Here's the paradox. When we lived in the 'burbs, the societal arguments for doing so often included 'sense of community.' Okay, I'll accept that. EXCEPT that I never had a beat cop I knew by name. I never had a candidate come to my door. The mayor didn't recognize my kid and know where he lived. Shoot, I even recognize the three guys who scavenge returnables out of our recycling every Thursday evening, before the garbage trucks get there.
This is the sort of 'know everybody' stuff you expect from a small town -- Myrtle Point, say, or Pacific City. Only it's happening deep within the one town that contains half of the state's population.... it's certainly not happening in the suburbs, where we're told we'll get that sort of lifestyle.

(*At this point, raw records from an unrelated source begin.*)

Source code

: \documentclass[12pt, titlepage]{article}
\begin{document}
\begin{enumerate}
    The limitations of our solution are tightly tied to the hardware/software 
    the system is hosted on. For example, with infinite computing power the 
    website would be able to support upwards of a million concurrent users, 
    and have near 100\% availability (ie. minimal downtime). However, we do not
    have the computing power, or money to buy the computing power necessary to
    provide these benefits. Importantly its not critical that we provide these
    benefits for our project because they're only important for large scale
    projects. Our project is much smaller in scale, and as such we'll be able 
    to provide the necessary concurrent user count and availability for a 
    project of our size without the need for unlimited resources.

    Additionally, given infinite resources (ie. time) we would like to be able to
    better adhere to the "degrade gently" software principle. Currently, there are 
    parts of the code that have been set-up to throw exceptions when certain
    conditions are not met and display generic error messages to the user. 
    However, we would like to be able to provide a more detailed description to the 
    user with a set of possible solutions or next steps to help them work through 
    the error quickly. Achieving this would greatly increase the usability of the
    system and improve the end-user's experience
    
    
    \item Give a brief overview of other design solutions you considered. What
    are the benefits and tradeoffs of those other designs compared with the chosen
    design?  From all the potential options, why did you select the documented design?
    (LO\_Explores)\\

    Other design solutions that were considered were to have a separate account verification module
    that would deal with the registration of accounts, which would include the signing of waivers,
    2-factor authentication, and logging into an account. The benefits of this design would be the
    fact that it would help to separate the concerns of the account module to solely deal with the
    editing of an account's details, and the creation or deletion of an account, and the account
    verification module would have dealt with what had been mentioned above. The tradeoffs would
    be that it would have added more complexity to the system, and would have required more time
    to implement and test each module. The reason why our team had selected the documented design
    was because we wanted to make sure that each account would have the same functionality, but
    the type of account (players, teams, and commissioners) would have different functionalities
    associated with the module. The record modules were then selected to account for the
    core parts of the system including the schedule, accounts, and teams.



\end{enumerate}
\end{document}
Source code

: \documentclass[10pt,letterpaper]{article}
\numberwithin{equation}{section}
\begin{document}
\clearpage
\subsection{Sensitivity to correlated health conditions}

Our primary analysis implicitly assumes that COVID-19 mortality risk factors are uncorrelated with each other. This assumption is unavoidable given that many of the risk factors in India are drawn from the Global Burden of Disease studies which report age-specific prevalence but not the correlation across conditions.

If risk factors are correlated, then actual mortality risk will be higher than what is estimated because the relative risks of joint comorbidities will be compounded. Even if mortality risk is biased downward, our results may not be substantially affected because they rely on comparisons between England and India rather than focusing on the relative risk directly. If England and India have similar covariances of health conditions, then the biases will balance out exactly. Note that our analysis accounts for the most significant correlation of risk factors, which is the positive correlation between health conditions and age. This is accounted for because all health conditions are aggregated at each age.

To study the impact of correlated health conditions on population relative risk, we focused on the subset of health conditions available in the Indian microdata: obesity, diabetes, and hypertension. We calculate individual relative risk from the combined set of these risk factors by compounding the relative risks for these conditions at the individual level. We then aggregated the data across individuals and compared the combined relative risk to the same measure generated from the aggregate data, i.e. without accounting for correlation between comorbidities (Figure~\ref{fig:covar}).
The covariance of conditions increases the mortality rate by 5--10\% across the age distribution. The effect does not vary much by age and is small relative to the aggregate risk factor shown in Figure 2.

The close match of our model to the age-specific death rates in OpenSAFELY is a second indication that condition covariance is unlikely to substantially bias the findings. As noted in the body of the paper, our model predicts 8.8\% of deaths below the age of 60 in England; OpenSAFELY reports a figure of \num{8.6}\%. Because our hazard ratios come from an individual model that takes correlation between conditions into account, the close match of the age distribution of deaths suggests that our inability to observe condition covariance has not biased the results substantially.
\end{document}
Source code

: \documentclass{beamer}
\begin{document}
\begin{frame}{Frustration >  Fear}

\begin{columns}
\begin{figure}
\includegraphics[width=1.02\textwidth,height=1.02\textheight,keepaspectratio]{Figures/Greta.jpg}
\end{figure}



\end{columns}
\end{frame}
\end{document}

There really isn't a way to wrap this set of observations up; no ribbon of prose to tie around this blog entry like a bow and turn it into an essay. It's just a societal paradox I need to put forward. I'll close with a question:
We're learning that the post-WW2 belief that our cars would change the world turned out to be all too true, but in dangerous and unanticipated ways. Our 'alternative energy' societal thinking marks not NEW thinking, but rather a return to sustainable OLD thinking. Does it not follow, then, that the post-WW2 thinking about suburbs, and the aloofness they built into themselves, is yet another body of societal thinking that is changing?
I certainly feel like my SE Portland experience has re-shaped my thinking.